Added clj-kondo resource file. Thanks to toniz4 for the pull request!
Added new arity to add-line-and-column-info-to-metadata that supports starting-line and starting-column. Thanks to mainej for the pull request!

1.4.12

Bugfixes

Instaparse error messages weren't pointing the caret at the right character when the text had tab characters.
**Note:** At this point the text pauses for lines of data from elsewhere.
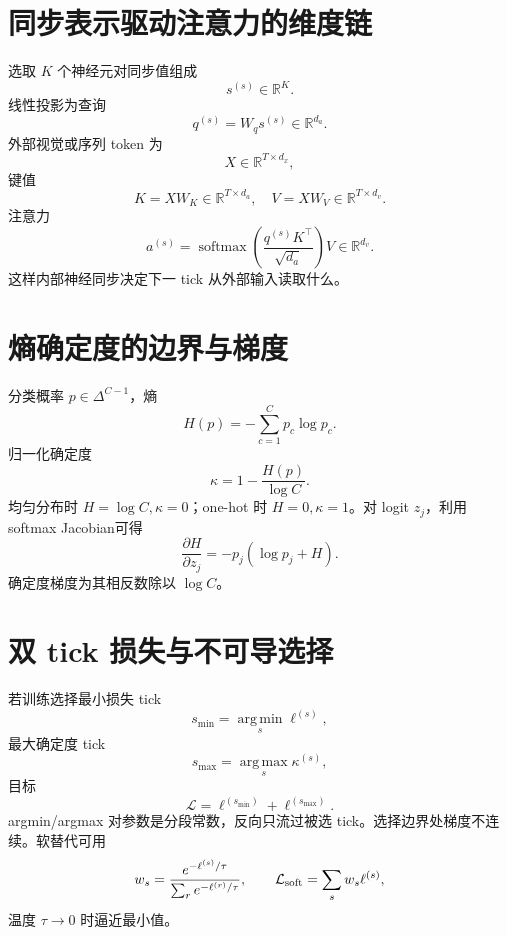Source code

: \documentclass[UTF8,12pt,a4paper,fontset=none]{ctexart}
\numberwithin{equation}{section}
\newcommand{\R}{\mathbb{R}}
\newcommand{\Loss}{\mathcal{L}}
\newcommand{\softmax}{\operatorname{softmax}}
\newcommand{\argmin}{\operatorname*{arg\,min}}
\newcommand{\argmax}{\operatorname*{arg\,max}}
\begin{document}
\section{同步表示驱动注意力的维度链}
选取 $K$ 个神经元对同步值组成
\begin{equation}
 s^{(s)}\in\R^K.
\end{equation}
线性投影为查询
\begin{equation}
 q^{(s)}=W_qs^{(s)}\in\R^{d_a}.
\end{equation}
外部视觉或序列 token 为
\begin{equation}
 X\in\R^{T\times d_x},
\end{equation}
键值
\begin{equation}
 K=XW_K\in\R^{T\times d_a},
 \quad V=XW_V\in\R^{T\times d_v}.
\end{equation}
注意力
\begin{equation}
 a^{(s)}=\softmax\left(
 \frac{q^{(s)}K^\top}{\sqrt{d_a}}
 \right)V\in\R^{d_v}.
\end{equation}
这样内部神经同步决定下一 tick 从外部输入读取什么。

\section{熵确定度的边界与梯度}
分类概率 $p\in\Delta^{C-1}$，熵
\begin{equation}
 H(p)=-\sum_{c=1}^{C}p_c\log p_c.
\end{equation}
归一化确定度
\begin{equation}
 \kappa=1-\frac{H(p)}{\log C}.
\end{equation}
均匀分布时 $H=\log C,\kappa=0$；one-hot 时 $H=0,\kappa=1$。对 logit $z_j$，利用 softmax Jacobian可得
\begin{equation}
 \frac{\partial H}{\partial z_j}
 =-p_j(\log p_j+H).
\end{equation}
确定度梯度为其相反数除以 $\log C$。

\section{双 tick 损失与不可导选择}
若训练选择最小损失 tick
\begin{equation}
 s_{\min}=\argmin_s\ell^{(s)},
\end{equation}
最大确定度 tick
\begin{equation}
 s_{\max}=\argmax_s\kappa^{(s)},
\end{equation}
目标
\begin{equation}
 \Loss=\ell^{(s_{\min})}+\ell^{(s_{\max})}.
\end{equation}
argmin/argmax 对参数是分段常数，反向只流过被选 tick。选择边界处梯度不连续。软替代可用
\begin{equation}
 w_s=\frac{e^{-\ell^{(s)}/\tau}}
 {\sum_re^{-\ell^{(r)}/\tau}},
 \qquad
 \Loss_{\rm soft}=\sum_sw_s\ell^{(s)},
\end{equation}
温度 $\tau\to0$ 时逼近最小值。
\end{document}

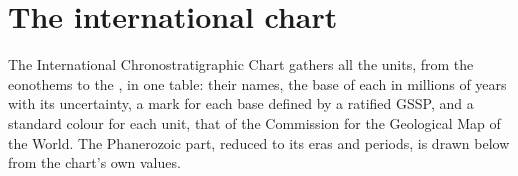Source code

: \section{The international chart}\label{sec:b1:stratigraphic-scale:chart}

The International Chronostratigraphic Chart gathers all the units, from the
eonothems to the , in one table: their names, the base of each in millions
of years with its uncertainty, a mark for each base defined by a ratified GSSP,
and a standard colour for each unit, that of the Commission for the Geological
Map of the World. The
Phanerozoic part, reduced to its eras and periods, is drawn below from the
chart's own values.

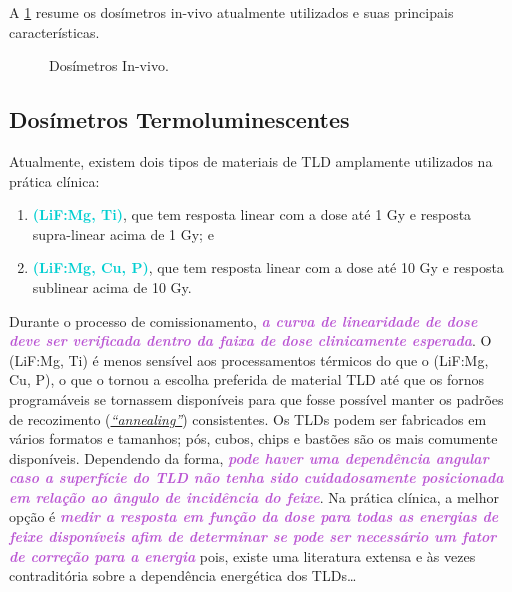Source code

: \documentclass[11pt,a4paper]{article}
\begin{document}
	A \ref{fig:dosimetrosInVivo} resume os dosímetros in-vivo atualmente utilizados e suas principais características.

	\begin{figure}[h]
		\centering
		\caption{Dosímetros In-vivo.}
		\label{fig:dosimetrosInVivo}
	\end{figure}

\subsection*{Dosímetros Termoluminescentes}

	Atualmente, existem dois tipos de materiais de TLD amplamente utilizados na prática clínica:
	
	\begin{enumerate}[label=\textcolor{CarnationPink}{\arabic*${}^\circ $}]
		\item \textcolor{DarkTurquoise}{\textbf{(LiF:Mg, Ti)}}, que tem resposta linear com a dose até 1 Gy e resposta supra-linear acima de 1 Gy; e
		\item \textcolor{DarkTurquoise}{\textbf{(LiF:Mg, Cu, P)}}, que tem resposta linear com a dose até 10 Gy e resposta sublinear acima de 10 Gy.
	\end{enumerate}
	
	Durante o processo de comissionamento, \textcolor{MediumOrchid}{\textbf{\textit{a curva de linearidade de dose deve ser verificada dentro da faixa de dose clinicamente esperada}}}. O (LiF:Mg, Ti) é menos sensível aos processamentos térmicos do que o (LiF:Mg, Cu, P), o que o tornou a escolha preferida de material TLD até que os fornos programáveis se tornassem disponíveis para que fosse possível manter os padrões de recozimento (\hyperref[exp:annealing]{\textit{``annealing''}}) consistentes. Os TLDs podem ser fabricados em vários formatos e tamanhos; pós, cubos, chips e bastões são os mais comumente disponíveis. Dependendo da forma, \textcolor{MediumOrchid}{\textbf{\textit{pode haver uma dependência angular caso a superfície do TLD não tenha sido cuidadosamente posicionada em relação ao ângulo de incidência do feixe}}}. Na prática clínica, a melhor opção é \textcolor{MediumOrchid}{\textbf{\textit{medir a resposta em função da dose para todas as energias de feixe disponíveis afim de determinar se pode ser necessário um fator de correção para a energia}}} pois, existe uma literatura extensa e às vezes contraditória sobre a dependência energética dos TLDs\dots
\end{document}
Thanks to ema-fox and seltzer1717 for the pull request.

1.4.11

Bugfixes

Fixed problem where :start option wasn't being respected when grammar was provided as a file.

1.4.10

Enhancements

Change to remove warning caused by latest version of Clojurescript, which warned about use of private var from tools.reader.
Added type hints to support native compilation under Graal.
Removed test case broken by Clojure 1.10.

1.4.9

Enhancements

ABNF parsers' string case-insensitivity can now be disabled by setting :string-ci false.
ebnf and abnf combinators now support an optional :string-ci argument, which overrides the default case-insensitivity behavior for that input format.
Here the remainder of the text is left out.